What is required |
Beginning with the line below that contains "will be created.</span></span>" and ending with the line that contains "Studio for Mac</span></span>](#tab/visual-studio-mac)", copy every line exactly. Copy nothing else.

[Collected data]
___

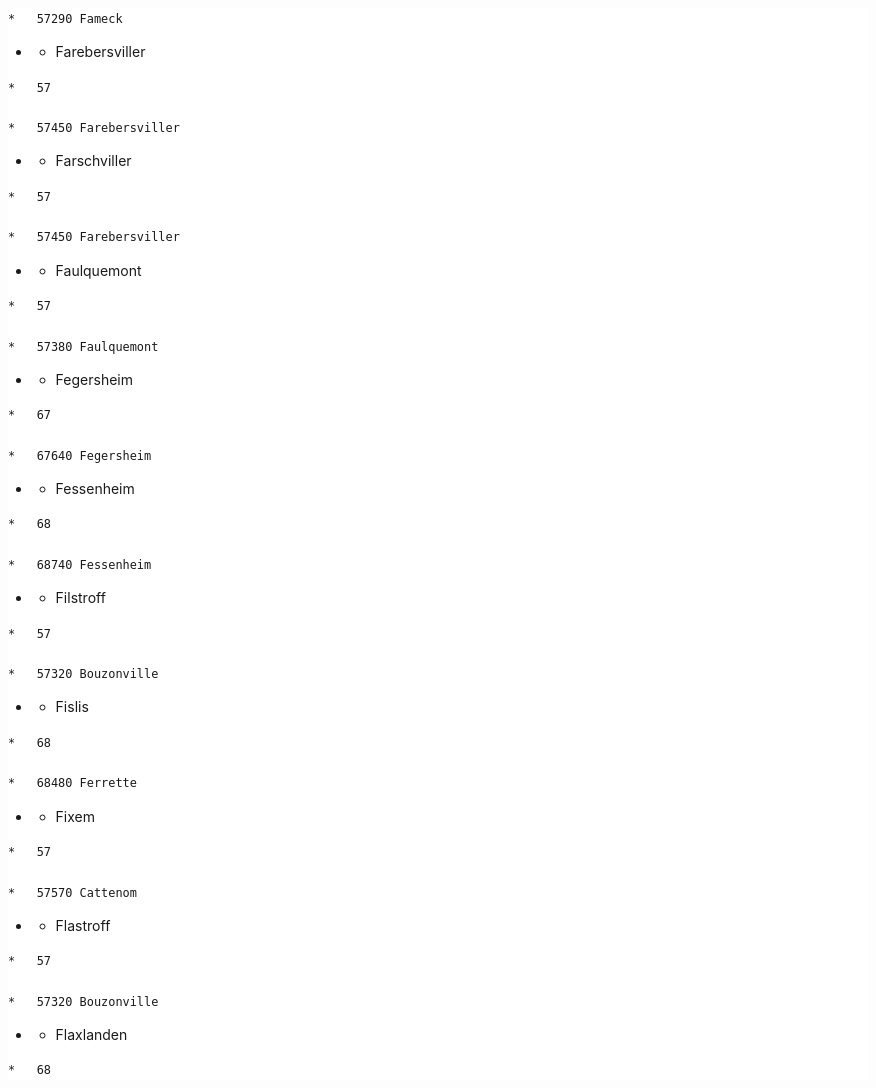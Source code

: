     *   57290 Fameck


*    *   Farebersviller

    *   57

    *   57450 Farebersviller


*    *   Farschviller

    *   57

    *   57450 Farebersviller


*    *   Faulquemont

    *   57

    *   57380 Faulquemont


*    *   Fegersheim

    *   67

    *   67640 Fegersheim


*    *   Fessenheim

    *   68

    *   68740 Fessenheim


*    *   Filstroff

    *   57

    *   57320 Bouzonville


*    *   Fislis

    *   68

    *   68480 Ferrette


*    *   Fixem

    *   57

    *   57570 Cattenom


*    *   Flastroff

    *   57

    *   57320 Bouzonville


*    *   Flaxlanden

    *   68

___

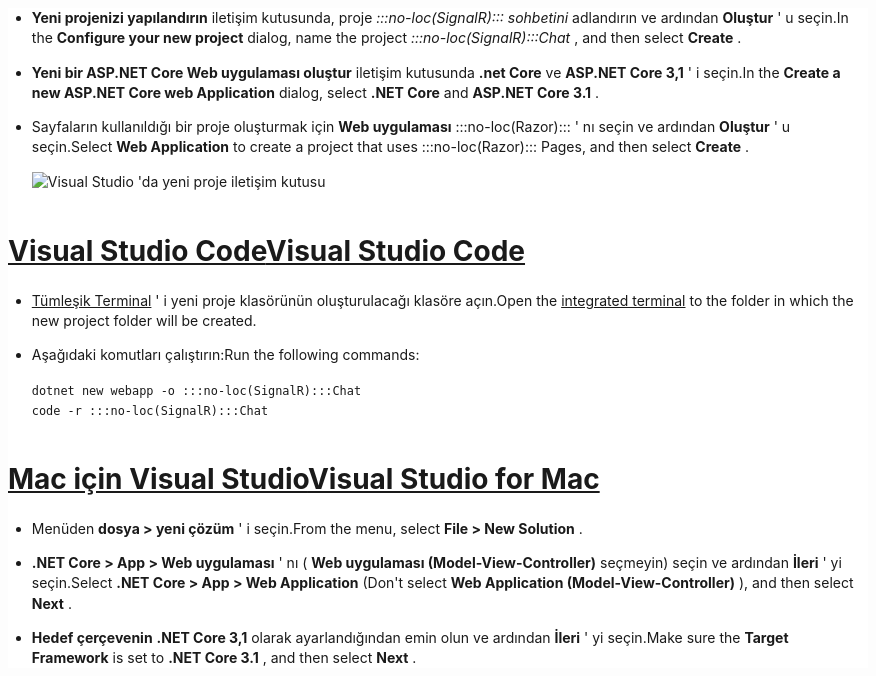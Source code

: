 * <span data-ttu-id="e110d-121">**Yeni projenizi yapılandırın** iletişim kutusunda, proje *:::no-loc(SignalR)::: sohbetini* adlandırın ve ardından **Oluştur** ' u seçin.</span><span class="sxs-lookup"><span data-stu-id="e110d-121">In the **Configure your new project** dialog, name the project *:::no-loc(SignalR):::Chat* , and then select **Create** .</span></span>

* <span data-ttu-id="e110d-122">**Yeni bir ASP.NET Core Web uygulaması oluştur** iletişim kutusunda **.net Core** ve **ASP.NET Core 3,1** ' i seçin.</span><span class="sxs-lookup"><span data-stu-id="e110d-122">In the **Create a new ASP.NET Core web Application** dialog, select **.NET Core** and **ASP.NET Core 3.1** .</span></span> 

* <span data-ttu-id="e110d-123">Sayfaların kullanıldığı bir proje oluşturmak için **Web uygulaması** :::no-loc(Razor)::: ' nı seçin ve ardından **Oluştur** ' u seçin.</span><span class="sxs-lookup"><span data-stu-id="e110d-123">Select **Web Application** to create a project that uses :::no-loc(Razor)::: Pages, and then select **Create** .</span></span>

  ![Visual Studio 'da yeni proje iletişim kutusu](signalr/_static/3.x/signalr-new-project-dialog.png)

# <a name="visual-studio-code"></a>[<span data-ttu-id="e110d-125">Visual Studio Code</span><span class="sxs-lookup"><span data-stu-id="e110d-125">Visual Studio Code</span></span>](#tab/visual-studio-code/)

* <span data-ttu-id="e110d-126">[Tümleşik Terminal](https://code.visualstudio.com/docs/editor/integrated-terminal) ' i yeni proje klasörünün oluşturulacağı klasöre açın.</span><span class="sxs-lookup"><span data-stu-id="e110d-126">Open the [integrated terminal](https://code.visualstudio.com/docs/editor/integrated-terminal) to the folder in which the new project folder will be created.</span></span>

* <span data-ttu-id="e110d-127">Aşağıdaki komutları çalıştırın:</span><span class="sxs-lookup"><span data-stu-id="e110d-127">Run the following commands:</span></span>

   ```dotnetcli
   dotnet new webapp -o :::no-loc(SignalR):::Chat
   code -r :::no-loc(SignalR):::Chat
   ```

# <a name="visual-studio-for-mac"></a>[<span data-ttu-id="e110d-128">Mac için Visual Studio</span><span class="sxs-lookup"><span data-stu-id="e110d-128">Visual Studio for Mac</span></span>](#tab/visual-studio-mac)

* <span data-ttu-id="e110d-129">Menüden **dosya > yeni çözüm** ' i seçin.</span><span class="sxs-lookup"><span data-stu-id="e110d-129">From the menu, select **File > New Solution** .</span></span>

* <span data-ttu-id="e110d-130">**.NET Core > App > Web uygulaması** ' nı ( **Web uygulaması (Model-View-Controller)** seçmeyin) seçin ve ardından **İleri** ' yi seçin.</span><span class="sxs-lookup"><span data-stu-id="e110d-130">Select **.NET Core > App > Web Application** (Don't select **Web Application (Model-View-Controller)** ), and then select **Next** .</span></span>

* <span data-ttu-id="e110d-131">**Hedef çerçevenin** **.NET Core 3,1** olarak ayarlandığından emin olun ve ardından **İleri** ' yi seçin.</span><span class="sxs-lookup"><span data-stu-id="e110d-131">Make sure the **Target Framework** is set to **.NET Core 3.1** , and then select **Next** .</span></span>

___

Reply to the task |
* <span data-ttu-id="e110d-126">[Tümleşik Terminal](https://code.visualstudio.com/docs/editor/integrated-terminal) ' i yeni proje klasörünün oluşturulacağı klasöre açın.</span><span class="sxs-lookup"><span data-stu-id="e110d-126">Open the [integrated terminal](https://code.visualstudio.com/docs/editor/integrated-terminal) to the folder in which the new project folder will be created.</span></span>

* <span data-ttu-id="e110d-127">Aşağıdaki komutları çalıştırın:</span><span class="sxs-lookup"><span data-stu-id="e110d-127">Run the following commands:</span></span>

   ```dotnetcli
   dotnet new webapp -o :::no-loc(SignalR):::Chat
   code -r :::no-loc(SignalR):::Chat
   ```

# <a name="visual-studio-for-mac"></a>[<span data-ttu-id="e110d-128">Mac için Visual Studio</span><span class="sxs-lookup"><span data-stu-id="e110d-128">Visual Studio for Mac</span></span>](#tab/visual-studio-mac)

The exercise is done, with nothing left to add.